We have been unable to run a particular query that is joining quite a few tables. It also creates 5 temporary tables that is ultimately joins to create a final query output that is supposed to be passed back to Informatica BDM.
But as soon as the query is sent from Informatica, it finishes running and returns no output. This behaviour is not observed in our pre-prod environment, but that again does not have that much data. What our Cloudera admin can see is that the query is coming from Informatica, but he sees a LIMIT 0 added to the end, which we do not have in Informatica mapping. That then likely causes no output to be returned.
He sees similar thing for a different query from a different mapping, but in that case, as second query is seen without LIMIT 0 and we do get data returned for that Informatica mapping.
So we are are just wondering if we have a cluster configuration issue or does Impala issue a limit 0 query first to get the EXPLAIN plan and then issues the real query, but in this case, it is failing to do so for some reason.

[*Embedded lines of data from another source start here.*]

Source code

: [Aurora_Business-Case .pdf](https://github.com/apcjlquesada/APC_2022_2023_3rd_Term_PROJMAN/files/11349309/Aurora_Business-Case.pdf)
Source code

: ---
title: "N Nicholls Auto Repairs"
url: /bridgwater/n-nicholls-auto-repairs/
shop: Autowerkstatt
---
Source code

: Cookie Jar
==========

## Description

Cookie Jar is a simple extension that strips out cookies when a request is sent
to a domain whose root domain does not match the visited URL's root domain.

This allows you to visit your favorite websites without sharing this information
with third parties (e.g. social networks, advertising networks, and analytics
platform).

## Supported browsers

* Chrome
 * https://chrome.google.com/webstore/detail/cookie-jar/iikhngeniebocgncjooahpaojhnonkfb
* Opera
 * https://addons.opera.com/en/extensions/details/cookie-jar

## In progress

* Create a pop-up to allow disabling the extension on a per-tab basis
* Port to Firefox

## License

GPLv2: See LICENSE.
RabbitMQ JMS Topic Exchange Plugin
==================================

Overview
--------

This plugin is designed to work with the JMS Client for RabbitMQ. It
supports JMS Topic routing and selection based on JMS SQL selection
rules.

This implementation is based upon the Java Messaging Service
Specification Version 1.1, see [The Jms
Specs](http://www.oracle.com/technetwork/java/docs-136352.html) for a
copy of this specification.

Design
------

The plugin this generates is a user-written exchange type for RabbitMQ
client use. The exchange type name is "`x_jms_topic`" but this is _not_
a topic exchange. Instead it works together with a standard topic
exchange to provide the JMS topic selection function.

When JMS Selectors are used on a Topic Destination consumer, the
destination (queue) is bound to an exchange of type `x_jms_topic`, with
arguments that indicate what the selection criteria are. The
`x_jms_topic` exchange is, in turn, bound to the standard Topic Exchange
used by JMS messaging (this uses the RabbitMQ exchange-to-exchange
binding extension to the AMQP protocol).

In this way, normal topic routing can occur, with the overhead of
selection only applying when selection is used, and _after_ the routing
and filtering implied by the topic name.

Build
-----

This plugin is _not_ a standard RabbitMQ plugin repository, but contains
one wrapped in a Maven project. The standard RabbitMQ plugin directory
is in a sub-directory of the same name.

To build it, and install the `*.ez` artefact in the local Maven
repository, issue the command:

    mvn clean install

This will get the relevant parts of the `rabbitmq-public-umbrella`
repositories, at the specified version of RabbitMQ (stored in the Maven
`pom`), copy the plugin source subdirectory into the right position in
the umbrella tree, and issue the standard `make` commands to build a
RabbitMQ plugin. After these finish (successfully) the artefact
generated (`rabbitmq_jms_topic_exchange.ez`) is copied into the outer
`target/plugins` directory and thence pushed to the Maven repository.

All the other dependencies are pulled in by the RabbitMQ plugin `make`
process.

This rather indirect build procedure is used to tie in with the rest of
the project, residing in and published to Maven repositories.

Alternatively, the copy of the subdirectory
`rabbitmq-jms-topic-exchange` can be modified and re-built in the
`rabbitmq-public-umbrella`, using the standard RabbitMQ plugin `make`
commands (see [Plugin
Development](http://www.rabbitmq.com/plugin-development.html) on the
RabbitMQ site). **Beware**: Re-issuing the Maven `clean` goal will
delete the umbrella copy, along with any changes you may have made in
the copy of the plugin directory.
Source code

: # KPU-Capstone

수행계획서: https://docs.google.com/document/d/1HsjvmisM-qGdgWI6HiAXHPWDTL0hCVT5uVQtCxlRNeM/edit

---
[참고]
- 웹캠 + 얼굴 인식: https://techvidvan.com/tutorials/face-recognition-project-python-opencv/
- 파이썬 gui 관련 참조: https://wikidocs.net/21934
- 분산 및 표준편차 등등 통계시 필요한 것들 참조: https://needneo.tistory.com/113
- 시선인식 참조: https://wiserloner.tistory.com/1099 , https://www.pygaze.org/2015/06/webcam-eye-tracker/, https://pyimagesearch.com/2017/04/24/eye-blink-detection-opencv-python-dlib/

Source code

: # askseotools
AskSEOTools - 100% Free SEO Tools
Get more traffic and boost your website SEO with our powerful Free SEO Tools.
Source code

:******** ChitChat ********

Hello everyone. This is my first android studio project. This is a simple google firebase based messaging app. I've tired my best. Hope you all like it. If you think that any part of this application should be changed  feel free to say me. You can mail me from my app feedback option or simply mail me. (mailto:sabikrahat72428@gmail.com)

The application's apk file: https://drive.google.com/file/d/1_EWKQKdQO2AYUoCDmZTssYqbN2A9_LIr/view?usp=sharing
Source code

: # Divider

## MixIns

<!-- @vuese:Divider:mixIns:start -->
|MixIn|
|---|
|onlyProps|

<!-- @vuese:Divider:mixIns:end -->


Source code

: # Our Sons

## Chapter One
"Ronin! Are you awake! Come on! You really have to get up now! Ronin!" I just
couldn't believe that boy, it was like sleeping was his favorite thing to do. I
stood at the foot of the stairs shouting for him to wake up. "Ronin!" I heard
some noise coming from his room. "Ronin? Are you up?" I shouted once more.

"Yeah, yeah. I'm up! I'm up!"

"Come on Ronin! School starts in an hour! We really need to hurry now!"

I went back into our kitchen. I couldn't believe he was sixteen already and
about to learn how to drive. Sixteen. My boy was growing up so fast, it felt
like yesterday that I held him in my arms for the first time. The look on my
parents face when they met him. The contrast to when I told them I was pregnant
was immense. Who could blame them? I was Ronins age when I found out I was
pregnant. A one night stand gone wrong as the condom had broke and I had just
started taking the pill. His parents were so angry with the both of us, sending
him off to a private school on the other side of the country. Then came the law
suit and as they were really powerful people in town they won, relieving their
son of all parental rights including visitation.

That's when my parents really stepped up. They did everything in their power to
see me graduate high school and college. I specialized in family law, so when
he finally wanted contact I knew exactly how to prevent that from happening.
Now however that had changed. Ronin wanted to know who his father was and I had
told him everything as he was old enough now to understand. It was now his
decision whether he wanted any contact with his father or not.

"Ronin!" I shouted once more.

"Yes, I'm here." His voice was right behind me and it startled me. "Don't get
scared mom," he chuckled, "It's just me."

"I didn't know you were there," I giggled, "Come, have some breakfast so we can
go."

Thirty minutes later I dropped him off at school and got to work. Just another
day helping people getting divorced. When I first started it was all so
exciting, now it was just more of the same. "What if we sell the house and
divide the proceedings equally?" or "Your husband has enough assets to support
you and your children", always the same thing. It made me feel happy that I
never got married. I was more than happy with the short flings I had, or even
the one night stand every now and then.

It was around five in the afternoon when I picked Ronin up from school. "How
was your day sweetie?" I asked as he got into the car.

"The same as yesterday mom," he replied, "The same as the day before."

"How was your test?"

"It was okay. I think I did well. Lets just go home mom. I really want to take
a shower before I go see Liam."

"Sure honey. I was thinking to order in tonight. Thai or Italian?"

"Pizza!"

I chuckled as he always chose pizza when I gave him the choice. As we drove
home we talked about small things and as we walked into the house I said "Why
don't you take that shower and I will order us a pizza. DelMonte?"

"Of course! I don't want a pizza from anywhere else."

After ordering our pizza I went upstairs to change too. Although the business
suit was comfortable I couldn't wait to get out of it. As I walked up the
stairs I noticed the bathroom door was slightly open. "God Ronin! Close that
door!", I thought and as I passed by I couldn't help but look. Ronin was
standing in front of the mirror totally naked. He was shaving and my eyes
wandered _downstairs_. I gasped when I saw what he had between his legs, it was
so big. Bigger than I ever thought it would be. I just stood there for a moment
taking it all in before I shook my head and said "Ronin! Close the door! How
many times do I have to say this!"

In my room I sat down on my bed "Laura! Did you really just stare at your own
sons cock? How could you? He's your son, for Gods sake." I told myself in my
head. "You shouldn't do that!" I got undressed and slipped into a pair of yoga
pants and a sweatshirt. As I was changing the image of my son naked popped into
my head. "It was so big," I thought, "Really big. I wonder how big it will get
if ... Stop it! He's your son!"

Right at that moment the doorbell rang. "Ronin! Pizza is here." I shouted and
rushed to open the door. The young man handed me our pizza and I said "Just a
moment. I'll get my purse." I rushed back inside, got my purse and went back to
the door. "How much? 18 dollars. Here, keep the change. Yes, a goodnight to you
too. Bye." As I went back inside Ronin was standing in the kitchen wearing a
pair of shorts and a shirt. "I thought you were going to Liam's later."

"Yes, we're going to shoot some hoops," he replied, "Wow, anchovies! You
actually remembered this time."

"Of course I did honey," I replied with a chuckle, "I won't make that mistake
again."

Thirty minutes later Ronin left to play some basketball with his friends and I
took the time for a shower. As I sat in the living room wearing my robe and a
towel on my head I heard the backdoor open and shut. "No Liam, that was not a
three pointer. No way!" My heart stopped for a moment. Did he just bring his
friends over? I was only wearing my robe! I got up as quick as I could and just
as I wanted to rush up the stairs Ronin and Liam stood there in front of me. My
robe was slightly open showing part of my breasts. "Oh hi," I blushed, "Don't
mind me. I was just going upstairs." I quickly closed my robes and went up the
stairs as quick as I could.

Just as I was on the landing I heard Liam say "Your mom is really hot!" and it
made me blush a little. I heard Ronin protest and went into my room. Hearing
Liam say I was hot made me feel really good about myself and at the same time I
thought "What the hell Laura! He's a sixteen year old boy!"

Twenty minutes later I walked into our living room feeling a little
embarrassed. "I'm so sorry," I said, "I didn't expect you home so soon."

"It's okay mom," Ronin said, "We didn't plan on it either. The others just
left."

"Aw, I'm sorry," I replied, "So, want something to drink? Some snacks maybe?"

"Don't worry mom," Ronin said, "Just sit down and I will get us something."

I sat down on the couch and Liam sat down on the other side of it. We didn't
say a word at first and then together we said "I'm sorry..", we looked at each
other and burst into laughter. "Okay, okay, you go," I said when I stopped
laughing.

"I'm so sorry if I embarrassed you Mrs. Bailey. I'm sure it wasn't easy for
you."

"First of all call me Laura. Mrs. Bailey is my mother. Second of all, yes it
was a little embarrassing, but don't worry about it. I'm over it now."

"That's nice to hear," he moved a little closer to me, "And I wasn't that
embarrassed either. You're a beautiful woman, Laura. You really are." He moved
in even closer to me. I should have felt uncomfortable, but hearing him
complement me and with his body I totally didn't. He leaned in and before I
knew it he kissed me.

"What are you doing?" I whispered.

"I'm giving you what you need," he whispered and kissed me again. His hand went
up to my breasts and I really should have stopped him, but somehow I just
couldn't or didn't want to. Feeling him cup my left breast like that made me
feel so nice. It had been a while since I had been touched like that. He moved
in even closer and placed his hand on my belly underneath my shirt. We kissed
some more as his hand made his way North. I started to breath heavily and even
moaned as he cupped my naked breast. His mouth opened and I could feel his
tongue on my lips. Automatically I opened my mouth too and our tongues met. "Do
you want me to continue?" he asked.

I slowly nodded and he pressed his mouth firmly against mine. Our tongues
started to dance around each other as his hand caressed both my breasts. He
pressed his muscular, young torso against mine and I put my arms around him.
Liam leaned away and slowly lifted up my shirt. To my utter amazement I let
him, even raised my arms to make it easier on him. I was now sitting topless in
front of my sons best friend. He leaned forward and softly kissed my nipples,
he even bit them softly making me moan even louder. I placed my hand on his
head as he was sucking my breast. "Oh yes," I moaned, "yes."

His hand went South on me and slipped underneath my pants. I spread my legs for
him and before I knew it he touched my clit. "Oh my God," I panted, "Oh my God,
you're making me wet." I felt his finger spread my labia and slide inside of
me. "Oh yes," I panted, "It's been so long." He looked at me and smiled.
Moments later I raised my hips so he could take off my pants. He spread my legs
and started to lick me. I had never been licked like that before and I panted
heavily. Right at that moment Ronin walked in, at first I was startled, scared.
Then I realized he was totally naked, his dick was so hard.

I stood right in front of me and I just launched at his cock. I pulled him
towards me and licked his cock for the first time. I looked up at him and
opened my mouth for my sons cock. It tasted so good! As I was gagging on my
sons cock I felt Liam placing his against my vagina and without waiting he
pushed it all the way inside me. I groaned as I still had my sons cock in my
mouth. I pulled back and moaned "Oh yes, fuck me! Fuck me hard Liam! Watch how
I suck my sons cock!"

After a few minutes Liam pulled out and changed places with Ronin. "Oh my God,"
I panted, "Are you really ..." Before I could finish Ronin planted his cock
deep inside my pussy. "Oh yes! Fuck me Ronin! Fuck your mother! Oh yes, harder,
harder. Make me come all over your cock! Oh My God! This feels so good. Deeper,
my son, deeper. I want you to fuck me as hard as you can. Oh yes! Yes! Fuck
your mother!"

When I ran the EXPLAIN command around the complex query from our query tool (TOAD Data point connected via Impala ODBC Driver), I get this
Per-Host Resource Reservation: Memory=3.85GB
Per-Host Resource Estimates: Memory=9.83GB
I do not have expertise to understand rest of the 1000 line EXPLAIN commands output to understand what is the total Impala RAM that this query is demanding.
Any pointers from the community experts is much appreciated
That query is generated by the Impala JDBC driver, to figure out column types and names. You can disable the feature that generates it with the PreparedMetadataLimitZero flag - see https://www.cloudera.com/documentation/other/connectors/impala-jdbc/latest/Cloudera-JDBC-Driver-for-...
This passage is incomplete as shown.